Please help out. Thank you.
A right triangle has one leg on the x-axis. The vertex at the right end of that leg is at the point (3,0). The other vertex touches the graph os y=e^x. the entire triangle is to lie in the first quadrant. Find the maximum area of this triangle.Justify your answer.
My work:
A= (3-x)y/2
y=e^x
A=(3-x)(e^x)/2 <-- is this the right equation?
Thanks.
No one has answered this question yet.
Yes it is the right equation. Good job!
is the max. area 3.6945?
thanks.
Yes, that's correct too.
In exams and in general, if the number is a "round" number like e⊃2/2, I would give the answer as e²/2=3.6945(approx.)
because the latter is an approximation. This will give the exact value as the answer.
To find the maximum area of the right triangle, we need to first find the value of x that maximizes the area, and then substitute that value back into the equation to find the maximum area.
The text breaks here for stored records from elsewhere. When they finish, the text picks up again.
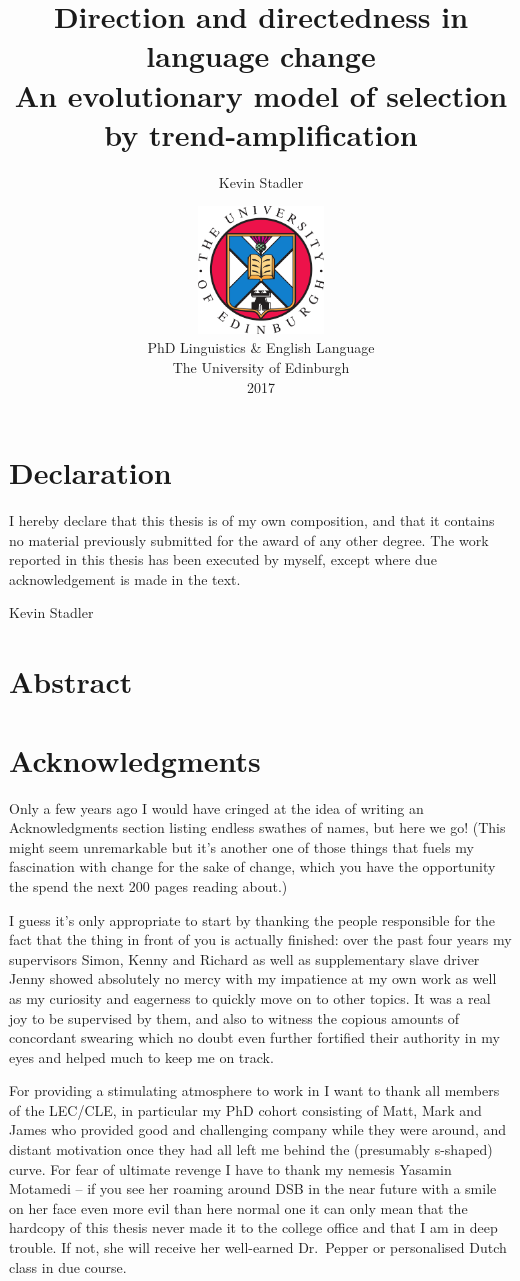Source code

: \documentclass[twoside,10pt]{book}
\author{Kevin Stadler}
\title{Direction and directedness in language change\\\large An evolutionary model of selection by trend-amplification}
\date{\vfill\includegraphics[width=0.25\textwidth]{edcrest}\\
\vspace{1em}
PhD Linguistics \& English Language\\
The University of Edinburgh\\
2017}
\begin{document}

\maketitle

\frontmatter

\chapter*{Declaration}
I hereby declare that this thesis is of my own composition, and that it contains no material previously submitted for the award of any other degree. The work reported in this thesis has been executed by myself, except where due
acknowledgement is made in the text.

\vspace{1in}\hfill Kevin Stadler

\chapter*{Abstract}


\chapter*{Acknowledgments}

Only a few years ago I would have cringed at the idea of writing an Acknowledgments section listing endless swathes of names, but here we go! (This might seem unremarkable but it's another one of those things that fuels my fascination with change for the sake of change, which you have the opportunity the spend the next 200 pages reading about.)

I guess it's only appropriate to start by thanking the people responsible for the fact that the thing in front of you is actually finished: over the past four years my supervisors Simon, Kenny and Richard as well as supplementary slave driver Jenny showed absolutely no mercy with my impatience at my own work as well as my curiosity and eagerness to quickly move on to other topics. It was a real joy to be supervised by them, and also to witness the copious amounts of concordant swearing which no doubt even further fortified their authority in my eyes and helped much to keep me on track.

For providing a stimulating atmosphere to work in I want to thank all members of the LEC/CLE, in particular my PhD cohort consisting of Matt, Mark and James who provided good and challenging company while they were around, and distant motivation once they had all left me behind the (presumably s-shaped) curve.
For fear of ultimate revenge I have to thank my nemesis Yasamin Motamedi -- if you see her roaming around DSB in the near future with a smile on her face even more evil than here normal one it can only mean that the hardcopy of this thesis never made it to the college office and that I am in deep trouble. If not, she will receive her well-earned Dr.~Pepper or personalised Dutch class in due course.
\end{document}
Let's start by finding the equation for the height of the triangle, y. We are given that the vertex of the triangle touches the graph of y=e^x. Since the right triangle lies in the first quadrant, the height of the triangle must be positive.
To find the y-coordinate of the vertex of the triangle, we substitute x=3 into the equation y=e^x:
y = e^3
Therefore, the equation of the height of the triangle is y = e^3.
Next, we need to find the equation for the base of the triangle, x. We are given that one leg of the right triangle lies on the x-axis, and the vertex on the x-axis is at the point (3,0).
Therefore, the equation of the base of the triangle is x = 3.
Now we can find the maximum area of the triangle by substituting the values of x and y into the formula for the area. The area of a triangle is given by the formula A = (base * height) / 2.
Substituting the values, we have:
A = (3 * e^3) / 2
So, the equation for the maximum area of the triangle is A = (3 * e^3) / 2.
To justify this answer, we need to show that this is indeed the maximum area. We can do this by taking the derivative of the area equation with respect to x, setting it equal to zero, and checking that the second derivative is negative at that point. However, since this may involve calculus, I will not explain the step-by-step process here unless requested.